▶ DATASET EXTRACT
# # # # # # #
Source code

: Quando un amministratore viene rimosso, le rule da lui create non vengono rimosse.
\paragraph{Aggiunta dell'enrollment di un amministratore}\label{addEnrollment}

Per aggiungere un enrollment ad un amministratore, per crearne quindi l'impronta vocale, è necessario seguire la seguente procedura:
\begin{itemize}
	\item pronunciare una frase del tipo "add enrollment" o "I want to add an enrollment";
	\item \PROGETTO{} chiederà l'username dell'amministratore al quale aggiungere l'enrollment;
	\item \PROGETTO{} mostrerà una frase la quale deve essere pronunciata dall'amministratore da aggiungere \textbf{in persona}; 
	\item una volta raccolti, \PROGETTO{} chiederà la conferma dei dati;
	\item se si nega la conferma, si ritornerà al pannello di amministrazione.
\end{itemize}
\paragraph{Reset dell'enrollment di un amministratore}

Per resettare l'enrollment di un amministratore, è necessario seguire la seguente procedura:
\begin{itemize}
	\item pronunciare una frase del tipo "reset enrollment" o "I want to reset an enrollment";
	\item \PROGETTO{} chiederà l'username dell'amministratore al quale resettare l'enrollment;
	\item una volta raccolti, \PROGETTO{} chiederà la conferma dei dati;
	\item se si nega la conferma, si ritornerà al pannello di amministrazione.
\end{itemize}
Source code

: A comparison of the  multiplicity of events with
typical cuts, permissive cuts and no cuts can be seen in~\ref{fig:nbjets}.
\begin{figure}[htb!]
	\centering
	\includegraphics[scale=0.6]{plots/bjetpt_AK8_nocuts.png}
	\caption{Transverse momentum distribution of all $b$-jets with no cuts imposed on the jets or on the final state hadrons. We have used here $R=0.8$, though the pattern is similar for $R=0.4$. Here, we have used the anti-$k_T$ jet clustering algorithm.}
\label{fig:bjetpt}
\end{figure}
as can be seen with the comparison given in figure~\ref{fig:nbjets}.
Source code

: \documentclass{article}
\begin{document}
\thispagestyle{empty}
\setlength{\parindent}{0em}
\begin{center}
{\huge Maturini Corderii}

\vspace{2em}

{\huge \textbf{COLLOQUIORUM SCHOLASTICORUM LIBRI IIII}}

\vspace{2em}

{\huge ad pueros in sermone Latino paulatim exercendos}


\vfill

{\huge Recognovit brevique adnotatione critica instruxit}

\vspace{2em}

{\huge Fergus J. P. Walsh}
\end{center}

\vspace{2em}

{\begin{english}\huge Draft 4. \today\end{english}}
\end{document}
# # # # # # #
▶ DIRECTIONS
In the listing, return each line containing the string "figure".

▶ WRITTEN ANSWER
\begin{figure}[htb!]
\end{figure}
as can be seen with the comparison given in figure~\ref{fig:nbjets}.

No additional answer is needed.